We need to be aware of this. On the other hand, we bring out explicitly what people with power and money do eagerly and often with impunity. Thomas Harris is not responsible for any one's harm. If anything, maybe he has caused someone who would do harm to think more profoundly about their motivations. But, of course, no one will probably ever know about that.

More to the point, Dr. Hannibal Lecter cannot be the object of a fan club. He is a mirror. In a mirror, one has a reverse but perfectly true perception. If it is reverse, though, how can it be true? But just as Dr. Lecter has such a clear understanding of the real situation of the people he analyses on his couch and in his articles, for these efforts to be accurate, he has to have an accurate perception of himself. And this is not some deep, dark, hidden secret but something perfectly clear right on the surface of things. But, like Johathan Deme and Anthony Hopkins, we want it to be a product of some kind of "sickness," not a reflection of reality even if that same reality is clearly evident around us every moment of our lives.
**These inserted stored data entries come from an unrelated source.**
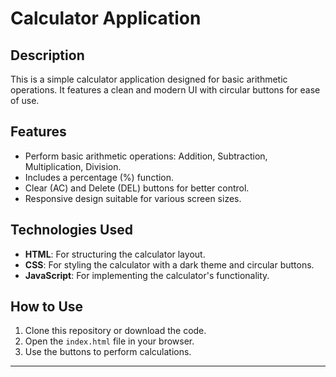 # Calculator Application

## Description
This is a simple calculator application designed for basic arithmetic operations. It features a clean and modern UI with circular buttons for ease of use.

## Features
- Perform basic arithmetic operations: Addition, Subtraction, Multiplication, Division.
- Includes a percentage (%) function.
- Clear (AC) and Delete (DEL) buttons for better control.
- Responsive design suitable for various screen sizes.

## Technologies Used
- **HTML**: For structuring the calculator layout.
- **CSS**: For styling the calculator with a dark theme and circular buttons.
- **JavaScript**: For implementing the calculator's functionality.

## How to Use
1. Clone this repository or download the code.
2. Open the `index.html` file in your browser.
3. Use the buttons to perform calculations.

---

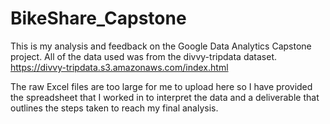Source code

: # BikeShare_Capstone
This is my analysis and feedback on the Google Data Analytics Capstone project.
All of the data used was from the divvy-tripdata dataset. https://divvy-tripdata.s3.amazonaws.com/index.html

The raw Excel files are too large for me to upload here so I have provided the spreadsheet that I worked in to interpret the data and a deliverable that outlines the steps taken to reach my final analysis.
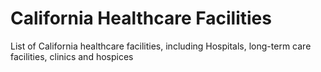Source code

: # California Healthcare Facilities

List of California healthcare facilities, including Hospitals, long-term care facilities, clinics and hospices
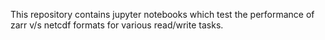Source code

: This repository contains jupyter notebooks which test the performance of zarr v/s netcdf formats for various read/write tasks.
It is very hard to maintain a belief than things will eventually come out well when it is clear and at hand that they are not, never, have, and never will. The double vision this requires is that Deme and Hopkins can describe Lecter as a psycopath and yet still portray him accurately on film. Unless they have a self-hidden understanding of the reality of the situation, how could they do this?

Tali Sarnetzky <vze4w6c2@verizon.net wrote: Hi Gary. You bring up interesting points. I myself am interested in the same issues, since I want to write analysis of the trilogy.
(Being an English Literature major...) I have never seen anything on the web of that kind. My personal plan is to try and contact Mr. Harris and ask him these questions in person, though I might not succeed, since he has refrained from being interviewed. I have heard assumptions as to the real life crime stories on which he based several characters, Dr. Lecter and Buffalo Bill among them, but I have my doubts about it. I personally see Dr. Lecter as a symbol. But I also noticed some inconsistencies in the three books. I believe in Red Dragon it is mentioned that Dr. Lecter raped several college girls. That doesn't fit his general attitude in the next two books. That brought me to believe that this trilogy was not meant at first to become a trilogy. I truly think Harris wrote Red Dragon as a separate plot. Only later did he see the potential of developing Dr. Lecter's character and the character of Clarice, as well as their relationship. Thanks for opening this discussion.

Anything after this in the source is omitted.